++++ INPUT DATA

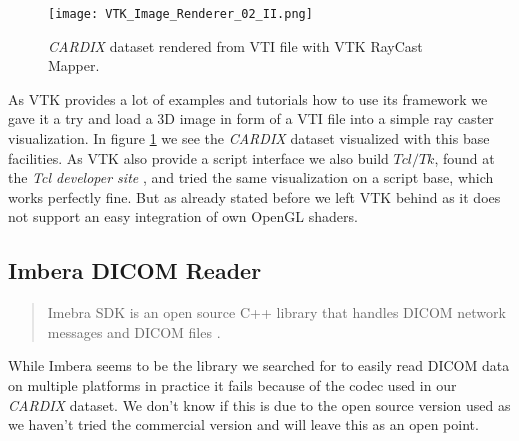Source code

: \begin{figure}[h]
	\centering
	\texttt{[image: VTK\_Image\_Renderer\_02\_II.png]} \\
	\caption{ \emph{CARDIX} \cite{gimias_sampledata_2018} dataset rendered from VTI file with VTK RayCast Mapper.}
	\label{fig:VTK_Image_Renderer_02_II}
\end{figure}

As VTK provides a lot of examples and tutorials how to use its framework we gave it a try and load a 3D image in form of a VTI file into a simple ray caster visualization. In figure \ref{fig:VTK_Image_Renderer_02_II} we see the \emph{CARDIX} \cite{gimias_sampledata_2018} dataset visualized with this base facilities. As VTK also provide a script interface we also build $Tcl/Tk$, found at the \emph{Tcl developer site} \cite{tcl_developer_site_2018}, and tried the same visualization on a script base, which works perfectly fine. But as already stated before we left VTK behind as it does not support an easy integration of own OpenGL shaders.





\subsection{Imbera DICOM Reader}


\blockquote{Imebra SDK is an open source C++ library that handles DICOM network messages and DICOM files \cite{imebra_dicom_sdk_2018}.}

While Imbera seems to be the library we searched for to easily read DICOM data on multiple platforms in practice it fails because of the codec used in our \emph{CARDIX} dataset. We don't know if this is due to the open source version used as we haven't tried the commercial version  and will leave this as an open point.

++++++++

#### PROMPT
The required output is a copy of each line in the records where the string "Imbera" occurs.

#### REPLY TO THE EXERCISE
\subsection{Imbera DICOM Reader}
While Imbera seems to be the library we searched for to easily read DICOM data on multiple platforms in practice it fails because of the codec used in our \emph{CARDIX} dataset. We don't know if this is due to the open source version used as we haven't tried the commercial version  and will leave this as an open point.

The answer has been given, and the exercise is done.